Os dias agora se esmagam em fatias. Pela manhã, uma fatia de esperança, pois a vida tem essa mania de tentar fazer a gente levantar e seguir alimentando o corpo e a energia do mundo. É uma boa hora para trabalhar, para descansar, para fazer exercício, para lavar a alface, para cuidar da casa. É uma boa hora, mas, como toda fatia, é achatada, fina e breve. A fatia da esperança, pela manhã, não comporta a fome toda de um pouco de ar fresco.

Devorada a breve fatia de esperança, é a vez da farta fatia do cansaço. É o correr do dia trazendo, como marteladas, as batidas do relógio, as estatísticas e uma sirene de ambulância que insiste agora em passar mais do que o carro dos ovos. Onde está o carro dos ovos? Da pamonha? Dos bolos? Existem alguns relógios que batem com ternura, são sinos da cidade. São sinos que tocam para que a vida siga trazendo sons de quando era possível não ter medo do gosto das coisas, do gosto do ar. Não tenho mais escutado o som dos carros que vendem esses sabores. A sirene de ambulância não tem som de carinho. Tem o som de querer longe. De querer longe da gente e de quem se ama. Tem o som de afastar-se, deixar passar, deixar passar e olhar, deixar passar e olhar e orar. Esses movimentos que ficam nos lembrando do desespero, são cansativos. Como se a sustentação do corpo fosse já uma força outra. Assim, essa farta fatia do cansaço ocupa um dia longo e nela, o desejo é todo não: não fazer, não tentar, não se importar, não começar, não terminar. Essa fatia farta do cansaço a gente não consegue devorar. Tem, ela própria, bocas e dentes. Sou eu a mastigada. Chego quase triturada ao fim do dia.

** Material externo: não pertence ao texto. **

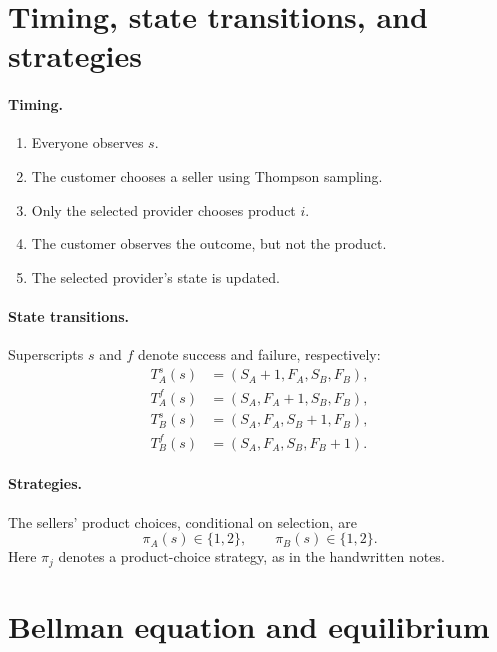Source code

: \documentclass[11pt]{article}
\begin{document}
\section{Timing, state transitions, and strategies}

\paragraph{Timing.}
\begin{enumerate}
\item Everyone observes $s$.
\item The customer chooses a seller using Thompson sampling.
\item Only the selected provider chooses product $i$.
\item The customer observes the outcome, but not the product.
\item The selected provider's state is updated.
\end{enumerate}

\paragraph{State transitions.}
Superscripts $s$ and $f$ denote success and failure, respectively:
\begin{equation}
\begin{aligned}
T_A^s(s)&=(S_A+1,F_A,S_B,F_B),\\
T_A^f(s)&=(S_A,F_A+1,S_B,F_B),\\
T_B^s(s)&=(S_A,F_A,S_B+1,F_B),\\
T_B^f(s)&=(S_A,F_A,S_B,F_B+1).
\end{aligned}
\end{equation}

\paragraph{Strategies.}
The sellers' product choices, conditional on selection, are
\begin{equation}
\pi_A(s)\in\{1,2\},\qquad \pi_B(s)\in\{1,2\}.
\end{equation}
Here $\pi_j$ denotes a product-choice strategy, as in the handwritten notes.

\section{Bellman equation and equilibrium}
\end{document}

Encontro-me com a fatia da dor.

A fatia da dor não é uma fatia, mas a própria máquina de fatiar. É um mecanismo rudimentar, incansável e terrivelmente eficiente de moldar os pedaços suculentos em fatias frágeis. A fatia da dor é uma manchete com mais de três mil mortes ou a imagem do genocídio escancarado. A fatia da dor, espalha-me pela casa. Como eu posso trabalhar se estou fatiada? Se aquela película de esperança que eu tinha como uma cápsula emergência já se esgotou na fervura da água para o café? Me contem vocês as palavras, por favor. Eu não tive tempo.

Nada é possível de ser resolvido sem que passe, sem que a gente possa olhar, como a um cubo mágico. Durante, só existe o que nos faz sobreviver. Escrever é uma forma de estar viva, mas minha parte bicho (que é a que tem me movido nesses dias em direção ao alimento e à cria) nem escrever sabe.

Juntei alguns pedacinhos e vim aqui contar que não deu tempo. Não tenho meu dia completo. Tenho uma fatia onde a ideia vem como um raio. tenho que fazer escolhas e escolho agora deitar um pouco.